━━━━━ EXERCISE INPUTS ━━━━━
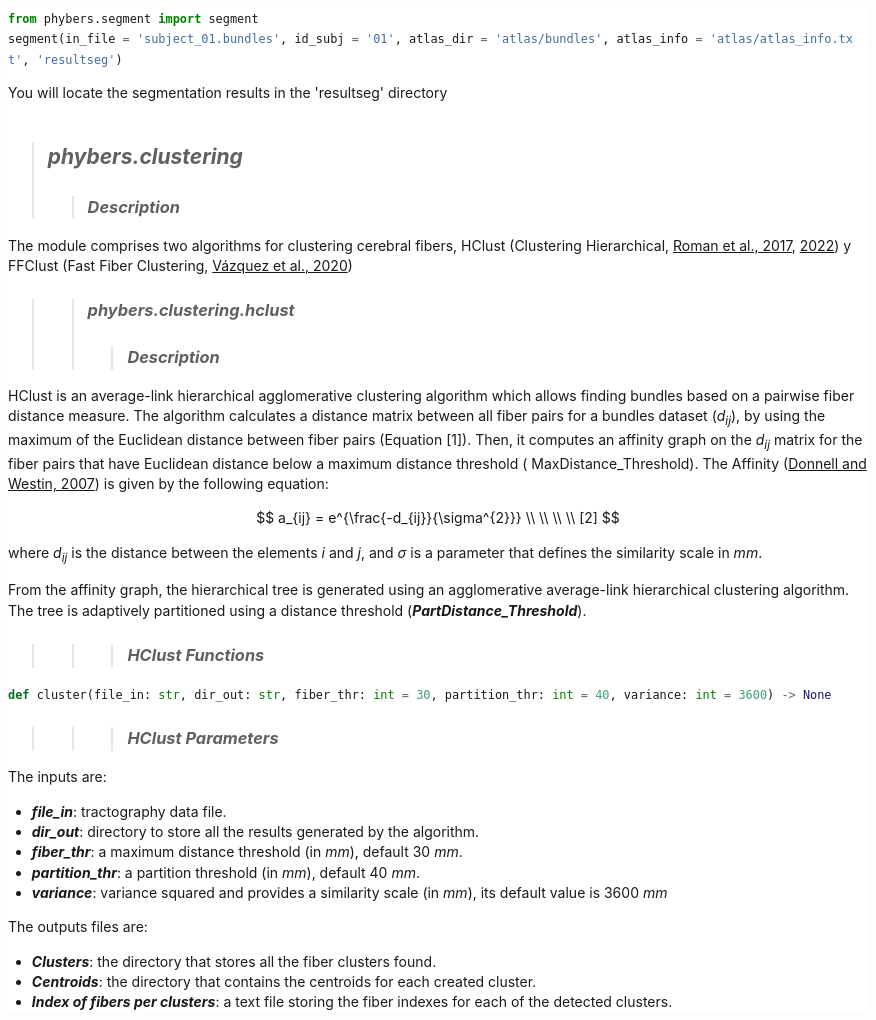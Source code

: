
```python
from phybers.segment import segment
segment(in_file = 'subject_01.bundles', id_subj = '01', atlas_dir = 'atlas/bundles', atlas_info = 'atlas/atlas_info.txt', 'resultseg')
```
You will locate the segmentation results in the 'resultseg' directory

#
 > ## _phybers.clustering_
 > > ### _Description_
The module comprises two algorithms for clustering cerebral fibers, HClust (Clustering Hierarchical, [Roman et al., 2017][cl2017], [ 2022][cl2022]) y FFClust (Fast Fiber Clustering, [Vázquez et al., 2020][va2020])

 > > ### _phybers.clustering.hclust_
 > > > ### _Description_

HClust is an average-link hierarchical agglomerative clustering algorithm which allows finding bundles based on a pairwise fiber distance measure. The algorithm calculates a distance matrix between all fiber pairs for a bundles dataset ($d_{ij}$), by using the maximum of the Euclidean distance between fiber pairs (Equation [1]). Then, it computes an affinity graph on the $d_{ij}$ matrix for the fiber pairs that have Euclidean distance below a maximum distance threshold ( MaxDistance_Threshold). The Affinity ([Donnell and Westin, 2007][od2007]) is given by the following equation:

$$
a_{ij} = e^{\frac{-d_{ij}}{\sigma^{2}}}  \\ \\ \\ \\   [2]
$$

where $d_{ij}$ is the distance between the elements $i$ and $j$, and $\sigma$ is a parameter that defines the similarity scale in $mm$.

From the affinity graph, the hierarchical tree is generated using an agglomerative average-link hierarchical clustering algorithm. The tree is adaptively partitioned using a distance threshold (***PartDistance_Threshold***). 

> > > ### _HClust Functions_

```python
def cluster(file_in: str, dir_out: str, fiber_thr: int = 30, partition_thr: int = 40, variance: int = 3600) -> None
```
> > >### _HClust  Parameters_

The inputs are:
-	***file_in***: tractography data file.
-	***dir_out***: directory to store all the results generated by the algorithm.
-	***fiber_thr***: a maximum distance threshold (in $mm$), default $30$ $mm$.
-	***partition_thr***: a partition threshold (in $mm$), default $40$ $mm$.
-	***variance***: variance squared and provides a similarity scale (in $mm$), its default value is $3600$ $mm$


The outputs files are:
-	***Clusters***: the directory that stores all the fiber clusters found.
-	***Centroids***: the directory that contains the centroids for each created cluster.
-	***Index of fibers per clusters***: a text file storing the fiber indexes for each of the detected clusters.


   [Pg2012]: <https://doi.org/10.1016/j.neuroimage.2012.02.071>
   [LN2017]: <https://link.springer.com/article/10.1007/s12021-016-9316-7>
   [An2019]: <https://doi.org/10.1109/ISBI.2019.8759208>
   [cl2017]: <https://doi.org/10.3389/fninf.2017.00073>
   [cl2022]: <https://doi.org/10.1016/j.neuroimage.2022.119550>
   [zhang2018]: <https://doi.org/10.1016/j.neuroimage.2018.06.027>
   [va2020]: <https://doi.org/10.1016/j.neuroimage.2020.117070>
   [od2007]: <https://doi.org/10.1109/TMI.2007.906785>
   [abrainvis]: <https://doi.org/10.1186/s12938-021-00909-0>
   [datafiberseg]: <https://link.>
   [datahclust]: <https://link.>
   [dataffclust]: <https://link.>
   [datadeform]: <https://link.>
   [dataintersection]: <https://link.>
   [datasampling]: <https://link.>
   [datapostprocessing]: <https://link.>
   [video]: <https://link.>
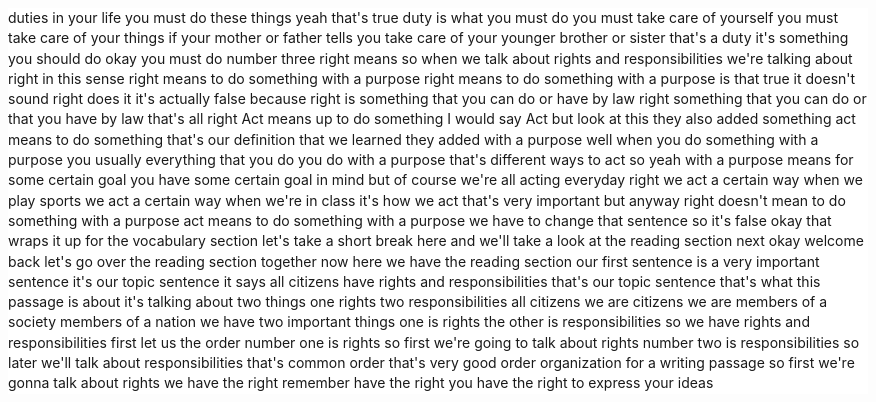 duties in your life you must do these
things yeah that's true duty is what you
must do you must take care of yourself
you must take care of your things if
your mother or father tells you take
care of your younger brother or sister
that's a duty it's something you should
do okay you must do number three right
means so when we talk about rights and
responsibilities we're talking about
right in this sense right means to do
something with a purpose right means to
do something with a purpose is that true
it doesn't sound right does it it's
actually false because right is
something that you can do or have by law
right something that you can do or that
you have by law that's all right
Act means up to do something I would say
Act but look at this they also added
something act means to do something
that's our definition that we learned
they added with a purpose well when you
do something with a purpose you usually
everything that you do you do with a
purpose that's different ways to act so
yeah with a purpose means for some
certain goal you have some certain goal
in mind but of course we're all acting
everyday right we act a certain way when
we play sports we act a certain way when
we're in class
it's how we act that's very important
but anyway right doesn't mean to do
something with a purpose act means to do
something with a purpose we have to
change that sentence so it's false
okay that wraps it up for the vocabulary
section let's take a short break here
and we'll take a look at the reading
section next okay welcome back let's go
over the reading section together now
here we have the reading section our
first sentence is a very important
sentence it's our topic sentence it says
all citizens have rights and
responsibilities that's our topic
sentence that's what this passage is
about it's talking about two things one
rights two responsibilities all citizens
we are citizens we are members of a
society members of a nation we have two
important things one is rights
the other is responsibilities so we have
rights and responsibilities first let us
the order number one is rights so first
we're going to talk about rights
number two is responsibilities so later
we'll talk about responsibilities that's
common order that's very good order
organization for a writing passage so
first we're gonna talk about rights we
have the right remember have the right
you have the right to express your ideas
━━━━━
EXERCISE OBJECTIVE: Search the records for the string "what" and, wherever a line contains it, please copy that line.

SOLUTION FOR THIS PROBLEM:
things yeah that's true duty is what you
sentence that's what this passage is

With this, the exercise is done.